◆ **WORK INSTRUCTIONS**
Provide nothing except how many lines of the data contain the word "cbirc".

(Plain-text document sources)
Content starts
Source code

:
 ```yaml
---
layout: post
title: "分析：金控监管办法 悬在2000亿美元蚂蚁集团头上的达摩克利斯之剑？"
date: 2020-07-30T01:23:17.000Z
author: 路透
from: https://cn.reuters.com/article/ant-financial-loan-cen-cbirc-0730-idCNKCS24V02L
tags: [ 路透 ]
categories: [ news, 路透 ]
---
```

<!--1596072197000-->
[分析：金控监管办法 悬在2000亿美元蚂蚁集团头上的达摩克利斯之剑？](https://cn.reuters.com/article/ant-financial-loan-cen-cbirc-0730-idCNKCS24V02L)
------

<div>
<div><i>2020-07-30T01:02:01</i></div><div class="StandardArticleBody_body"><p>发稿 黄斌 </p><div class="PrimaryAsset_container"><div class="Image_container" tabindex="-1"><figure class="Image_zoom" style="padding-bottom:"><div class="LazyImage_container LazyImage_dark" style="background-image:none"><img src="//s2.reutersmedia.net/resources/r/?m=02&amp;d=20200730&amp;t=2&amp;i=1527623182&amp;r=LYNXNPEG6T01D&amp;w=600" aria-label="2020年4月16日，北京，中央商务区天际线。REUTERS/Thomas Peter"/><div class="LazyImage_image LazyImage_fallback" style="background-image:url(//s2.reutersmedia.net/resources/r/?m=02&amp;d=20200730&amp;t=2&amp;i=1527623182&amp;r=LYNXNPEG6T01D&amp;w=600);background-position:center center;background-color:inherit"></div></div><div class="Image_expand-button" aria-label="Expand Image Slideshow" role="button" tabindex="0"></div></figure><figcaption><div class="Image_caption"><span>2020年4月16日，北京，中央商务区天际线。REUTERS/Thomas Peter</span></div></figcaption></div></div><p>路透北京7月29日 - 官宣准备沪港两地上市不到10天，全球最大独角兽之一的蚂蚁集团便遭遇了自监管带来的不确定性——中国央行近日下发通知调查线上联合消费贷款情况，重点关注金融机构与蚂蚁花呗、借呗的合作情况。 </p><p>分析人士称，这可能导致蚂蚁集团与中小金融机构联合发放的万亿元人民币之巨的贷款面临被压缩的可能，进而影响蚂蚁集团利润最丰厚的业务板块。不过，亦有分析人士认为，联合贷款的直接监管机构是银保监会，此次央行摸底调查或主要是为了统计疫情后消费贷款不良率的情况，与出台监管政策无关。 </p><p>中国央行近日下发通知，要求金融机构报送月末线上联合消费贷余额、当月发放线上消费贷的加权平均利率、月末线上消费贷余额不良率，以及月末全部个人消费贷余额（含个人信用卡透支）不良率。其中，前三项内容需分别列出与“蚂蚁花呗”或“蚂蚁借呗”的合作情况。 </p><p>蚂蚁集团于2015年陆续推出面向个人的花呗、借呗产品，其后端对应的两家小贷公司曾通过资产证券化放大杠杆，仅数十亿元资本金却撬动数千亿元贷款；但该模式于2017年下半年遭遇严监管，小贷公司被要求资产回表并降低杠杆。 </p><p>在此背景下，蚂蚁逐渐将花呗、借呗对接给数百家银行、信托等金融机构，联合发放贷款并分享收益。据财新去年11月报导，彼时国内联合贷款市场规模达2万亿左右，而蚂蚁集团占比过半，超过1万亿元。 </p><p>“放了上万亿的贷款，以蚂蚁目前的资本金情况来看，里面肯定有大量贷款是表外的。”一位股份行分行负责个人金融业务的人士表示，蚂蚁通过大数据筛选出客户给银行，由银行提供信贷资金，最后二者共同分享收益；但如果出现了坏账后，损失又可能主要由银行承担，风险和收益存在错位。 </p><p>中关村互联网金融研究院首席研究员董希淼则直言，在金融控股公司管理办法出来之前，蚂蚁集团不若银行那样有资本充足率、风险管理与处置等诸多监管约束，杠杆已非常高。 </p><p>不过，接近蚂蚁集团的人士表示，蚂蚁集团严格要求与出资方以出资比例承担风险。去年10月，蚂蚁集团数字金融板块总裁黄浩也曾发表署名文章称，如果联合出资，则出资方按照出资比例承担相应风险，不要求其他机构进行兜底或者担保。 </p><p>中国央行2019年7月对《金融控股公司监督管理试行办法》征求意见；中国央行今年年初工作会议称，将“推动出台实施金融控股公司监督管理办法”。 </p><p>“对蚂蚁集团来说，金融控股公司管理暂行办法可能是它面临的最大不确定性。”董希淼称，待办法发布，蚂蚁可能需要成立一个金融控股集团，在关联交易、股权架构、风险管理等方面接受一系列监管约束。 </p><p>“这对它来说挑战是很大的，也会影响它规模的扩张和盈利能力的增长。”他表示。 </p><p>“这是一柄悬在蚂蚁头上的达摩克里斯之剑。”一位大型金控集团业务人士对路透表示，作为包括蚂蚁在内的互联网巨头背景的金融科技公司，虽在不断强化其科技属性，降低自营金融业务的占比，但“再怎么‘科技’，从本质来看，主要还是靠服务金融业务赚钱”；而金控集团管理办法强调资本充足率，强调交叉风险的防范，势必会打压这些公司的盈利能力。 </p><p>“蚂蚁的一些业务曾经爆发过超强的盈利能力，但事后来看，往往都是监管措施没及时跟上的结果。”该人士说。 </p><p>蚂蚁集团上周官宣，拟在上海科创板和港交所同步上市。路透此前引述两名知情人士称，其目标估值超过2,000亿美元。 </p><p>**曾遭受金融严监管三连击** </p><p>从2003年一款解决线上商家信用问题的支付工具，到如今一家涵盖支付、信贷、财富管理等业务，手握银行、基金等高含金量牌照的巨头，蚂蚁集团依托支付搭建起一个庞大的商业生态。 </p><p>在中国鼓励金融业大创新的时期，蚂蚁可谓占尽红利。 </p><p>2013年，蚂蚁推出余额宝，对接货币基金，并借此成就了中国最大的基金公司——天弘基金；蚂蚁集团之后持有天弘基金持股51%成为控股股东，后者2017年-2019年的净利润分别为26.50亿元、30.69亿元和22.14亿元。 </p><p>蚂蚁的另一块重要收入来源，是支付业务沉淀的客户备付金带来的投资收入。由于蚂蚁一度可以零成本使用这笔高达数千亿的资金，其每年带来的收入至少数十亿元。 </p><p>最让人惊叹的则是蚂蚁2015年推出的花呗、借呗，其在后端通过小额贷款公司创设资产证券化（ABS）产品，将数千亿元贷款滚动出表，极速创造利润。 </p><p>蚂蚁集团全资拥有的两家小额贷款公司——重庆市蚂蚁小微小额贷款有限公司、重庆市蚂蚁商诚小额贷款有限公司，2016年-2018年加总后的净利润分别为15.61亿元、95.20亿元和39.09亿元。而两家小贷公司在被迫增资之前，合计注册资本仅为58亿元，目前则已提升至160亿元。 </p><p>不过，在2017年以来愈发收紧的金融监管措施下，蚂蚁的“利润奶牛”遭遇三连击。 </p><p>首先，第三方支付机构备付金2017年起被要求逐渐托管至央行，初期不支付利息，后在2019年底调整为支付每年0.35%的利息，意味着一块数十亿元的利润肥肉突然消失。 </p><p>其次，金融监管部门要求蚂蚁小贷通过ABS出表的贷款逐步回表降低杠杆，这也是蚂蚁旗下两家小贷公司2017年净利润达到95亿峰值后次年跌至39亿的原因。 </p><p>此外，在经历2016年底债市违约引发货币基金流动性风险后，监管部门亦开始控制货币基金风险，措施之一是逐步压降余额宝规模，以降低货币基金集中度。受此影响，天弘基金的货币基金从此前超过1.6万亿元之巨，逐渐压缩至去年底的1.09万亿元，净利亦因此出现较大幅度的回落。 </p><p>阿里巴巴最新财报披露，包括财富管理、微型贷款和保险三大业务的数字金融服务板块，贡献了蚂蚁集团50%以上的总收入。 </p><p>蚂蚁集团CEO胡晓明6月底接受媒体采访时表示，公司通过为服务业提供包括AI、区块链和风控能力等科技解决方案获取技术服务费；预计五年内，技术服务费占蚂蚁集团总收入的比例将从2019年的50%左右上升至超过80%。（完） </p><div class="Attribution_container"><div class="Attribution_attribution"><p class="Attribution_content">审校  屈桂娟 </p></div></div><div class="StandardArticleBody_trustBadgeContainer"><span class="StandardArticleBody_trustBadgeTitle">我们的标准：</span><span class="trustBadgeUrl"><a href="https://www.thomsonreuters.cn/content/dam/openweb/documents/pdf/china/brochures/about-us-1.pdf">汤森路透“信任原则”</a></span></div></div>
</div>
Content ends
◆ **RESULT OF THIS TASK**
2